■ Task statement
The answer should contain all of the data, retyped without any alteration.

■ Records supplied

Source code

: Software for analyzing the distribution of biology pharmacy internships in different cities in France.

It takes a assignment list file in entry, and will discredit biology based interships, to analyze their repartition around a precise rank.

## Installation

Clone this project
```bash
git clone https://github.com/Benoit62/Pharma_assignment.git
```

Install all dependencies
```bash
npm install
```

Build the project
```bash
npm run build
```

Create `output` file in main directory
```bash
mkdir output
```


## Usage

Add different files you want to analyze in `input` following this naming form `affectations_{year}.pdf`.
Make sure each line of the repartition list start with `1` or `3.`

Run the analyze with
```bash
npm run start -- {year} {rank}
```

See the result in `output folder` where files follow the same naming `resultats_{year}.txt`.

■ Output of the task
Source code

: Software for analyzing the distribution of biology pharmacy internships in different cities in France.

It takes a assignment list file in entry, and will discredit biology based interships, to analyze their repartition around a precise rank.

## Installation

Clone this project
```bash
git clone https://github.com/Benoit62/Pharma_assignment.git
```

Install all dependencies
```bash
npm install
```

Build the project
```bash
npm run build
```

Create `output` file in main directory
```bash
mkdir output
```


## Usage

Add different files you want to analyze in `input` following this naming form `affectations_{year}.pdf`.
Make sure each line of the repartition list start with `1` or `3.`

Run the analyze with
```bash
npm run start -- {year} {rank}
```

See the result in `output folder` where files follow the same naming `resultats_{year}.txt`.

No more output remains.